→ ACTIVITY
Read the lines of the data below and retrieve those with "bscscan".

→ EXTRACTED ENTRIES
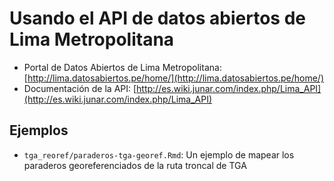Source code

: # Usando el API de datos abiertos de Lima Metropolitana



* Portal de Datos Abiertos de Lima Metropolitana: [http://lima.datosabiertos.pe/home/](http://lima.datosabiertos.pe/home/)
* Documentación de la API: [http://es.wiki.junar.com/index.php/Lima_API](http://es.wiki.junar.com/index.php/Lima_API)

## Ejemplos

* `tga_reoref/paraderos-tga-georef.Rmd`: Un ejemplo de mapear los paraderos georeferenciados de la ruta troncal de TGA
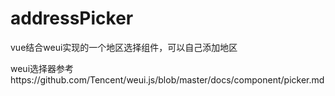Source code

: # addressPicker
vue结合weui实现的一个地区选择组件，可以自己添加地区


weui选择器参考https://github.com/Tencent/weui.js/blob/master/docs/component/picker.md
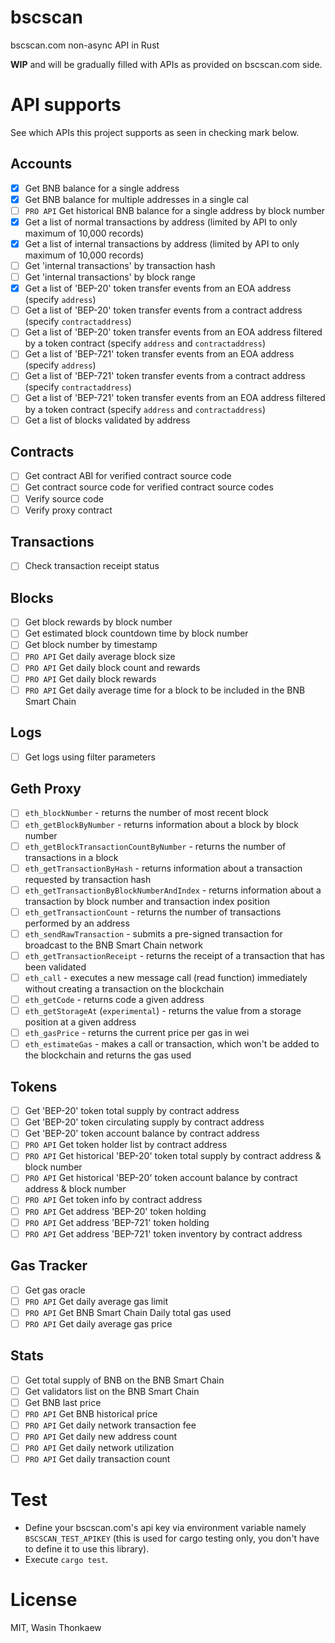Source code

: # bscscan
bscscan.com non-async API in Rust

**WIP** and will be gradually filled with APIs as provided on bscscan.com side.

# API supports

See which APIs this project supports as seen in checking mark below.

## Accounts
- [x] Get BNB balance for a single address
- [x] Get BNB balance for multiple addresses in a single cal
- [ ] `PRO API` Get historical BNB balance for a single address by block number
- [x] Get a list of normal transactions by address (limited by API to only maximum of 10,000 records)
- [x] Get a list of internal transactions by address (limited by API to only maximum of 10,000 records)
- [ ] Get 'internal transactions' by transaction hash
- [ ] Get 'internal transactions' by block range
- [x] Get a list of 'BEP-20' token transfer events from an EOA address (specify `address`)
- [ ] Get a list of 'BEP-20' token transfer events from a contract address (specify `contractaddress`)
- [ ] Get a list of 'BEP-20' token transfer events from an EOA address filtered by a token contract (specify `address` and `contractaddress`)
- [ ] Get a list of 'BEP-721' token transfer events from an EOA address (specify `address`)
- [ ] Get a list of 'BEP-721' token transfer events from a contract address (specify `contractaddress`)
- [ ] Get a list of 'BEP-721' token transfer events from an EOA address filtered by a token contract (specify `address` and `contractaddress`)
- [ ] Get a list of blocks validated by address

## Contracts

- [ ] Get contract ABI for verified contract source code
- [ ] Get contract source code for verified contract source codes
- [ ] Verify source code
- [ ] Verify proxy contract

## Transactions

- [ ] Check transaction receipt status

## Blocks

- [ ] Get block rewards by block number
- [ ] Get estimated block countdown time by block number
- [ ] Get block number by timestamp
- [ ] `PRO API` Get daily average block size
- [ ] `PRO API` Get daily block count and rewards
- [ ] `PRO API` Get daily block rewards
- [ ] `PRO API` Get daily average time for a block to be included in the BNB Smart Chain

## Logs

- [ ] Get logs using filter parameters

## Geth Proxy

- [ ] `eth_blockNumber` - returns the number of most recent block
- [ ] `eth_getBlockByNumber` - returns information about a block by block number
- [ ] `eth_getBlockTransactionCountByNumber` - returns the number of transactions in a block
- [ ] `eth_getTransactionByHash` - returns information about a transaction requested by transaction hash
- [ ] `eth_getTransactionByBlockNumberAndIndex` - returns information about a transaction by block number and transaction index position
- [ ] `eth_getTransactionCount` - returns the number of transactions performed by an address
- [ ] `eth_sendRawTransaction` - submits a pre-signed transaction for broadcast to the BNB Smart Chain network
- [ ] `eth_getTransactionReceipt` - returns the receipt of a transaction that has been validated
- [ ] `eth_call` - executes a new message call (read function) immediately without creating a transaction on the blockchain
- [ ] `eth_getCode` - returns code a given address
- [ ] `eth_getStorageAt` (`experimental`) - returns the value from a storage position at a given address
- [ ] `eth_gasPrice` - returns the current price per gas in wei
- [ ] `eth_estimateGas` - makes a call or transaction, which won't be added to the blockchain and returns the gas used

## Tokens

- [ ] Get 'BEP-20' token total supply by contract address
- [ ] Get 'BEP-20' token circulating supply by contract address
- [ ] Get 'BEP-20' token account balance by contract address
- [ ] `PRO API` Get token holder list by contract address
- [ ] `PRO API` Get historical 'BEP-20' token total supply by contract address & block number
- [ ] `PRO API` Get historical 'BEP-20' token account balance by contract address & block number
- [ ] `PRO API` Get token info by contract address
- [ ] `PRO API` Get address 'BEP-20' token holding
- [ ] `PRO API` Get address 'BEP-721' token holding
- [ ] `PRO API` Get address 'BEP-721' token inventory by contract address

## Gas Tracker

- [ ] Get gas oracle
- [ ] `PRO API` Get daily average gas limit
- [ ] `PRO API` Get BNB Smart Chain Daily total gas used
- [ ] `PRO API` Get daily average gas price

## Stats

- [ ] Get total supply of BNB on the BNB Smart Chain
- [ ] Get validators list on the BNB Smart Chain
- [ ] Get BNB last price
- [ ] `PRO API` Get BNB historical price
- [ ] `PRO API` Get daily network transaction fee
- [ ] `PRO API` Get daily new address count
- [ ] `PRO API` Get daily network utilization
- [ ] `PRO API` Get daily transaction count

# Test

* Define your bscscan.com's api key via environment variable namely `BSCSCAN_TEST_APIKEY` (this is used for cargo testing only, you don't have to define it to use this library).
* Execute `cargo test`.

# License
MIT, Wasin Thonkaew
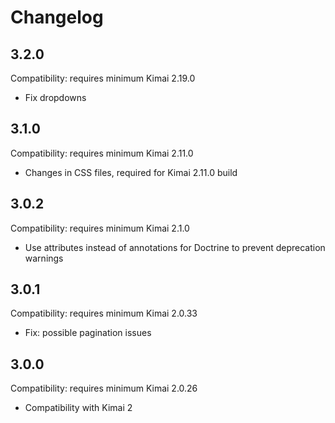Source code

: # Changelog

## 3.2.0

Compatibility: requires minimum Kimai 2.19.0

- Fix dropdowns

## 3.1.0

Compatibility: requires minimum Kimai 2.11.0

- Changes in CSS files, required for Kimai 2.11.0 build

## 3.0.2

Compatibility: requires minimum Kimai 2.1.0

- Use attributes instead of annotations for Doctrine to prevent deprecation warnings

## 3.0.1

Compatibility: requires minimum Kimai 2.0.33

- Fix: possible pagination issues

## 3.0.0

Compatibility: requires minimum Kimai 2.0.26

- Compatibility with Kimai 2
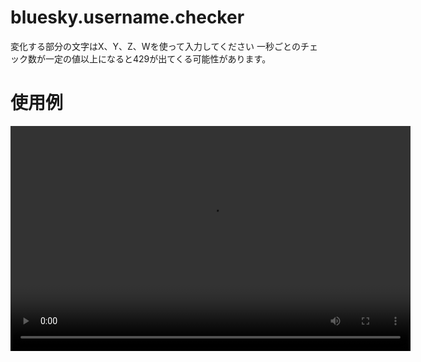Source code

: <h1>bluesky.username.checker</h1>
変化する部分の文字はX、Y、Z、Wを使って入力してください
一秒ごとのチェック数が一定の値以上になると429が出てくる可能性があります。
<h1>使用例</h1>
  <video width="640" height="360" controls>
    <source src="example.mp4" type="video/mp4">
    お使いのブラウザは動画タグに対応していません
  </video>
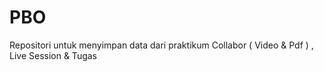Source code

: # PBO
Repositori untuk menyimpan data dari praktikum Collabor ( Video &amp; Pdf ) , Live Session &amp; Tugas
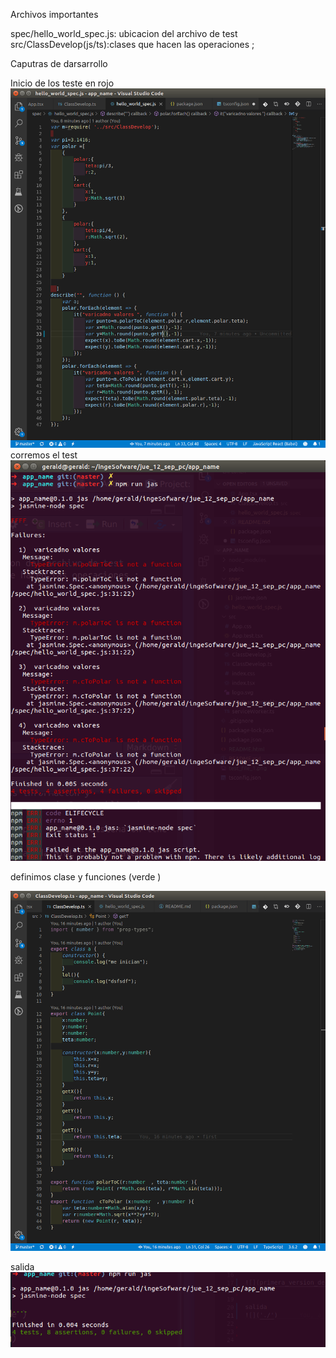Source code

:Archivos importantes 

spec/hello_world_spec.js: ubicacion del archivo de test 
src/ClassDevelop(js/ts):clases que hacen las operaciones ; 



Caputras de darsarrollo 

Inicio de los teste en rojo
![](test_file_1.png)
corremos el test
![](test_corre.png)

definimos clase y funciones (verde )

![](primera_version_de_codigo.png)


salida 
![](out_put1.png)


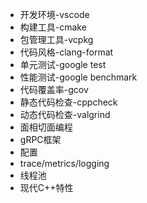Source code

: - 开发环境-vscode
- 构建工具-cmake
- 包管理工具-vcpkg
- 代码风格-clang-format
- 单元测试-google test
- 性能测试-google benchmark
- 代码覆盖率-gcov
- 静态代码检查-cppcheck
- 动态代码检查-valgrind
- 面相切面编程
- gRPC框架
- 配置
- trace/metrics/logging
- 线程池
- 现代C++特性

→ REPLY
: # bscscan
bscscan.com non-async API in Rust
**WIP** and will be gradually filled with APIs as provided on bscscan.com side.
* Define your bscscan.com's api key via environment variable namely `BSCSCAN_TEST_APIKEY` (this is used for cargo testing only, you don't have to define it to use this library).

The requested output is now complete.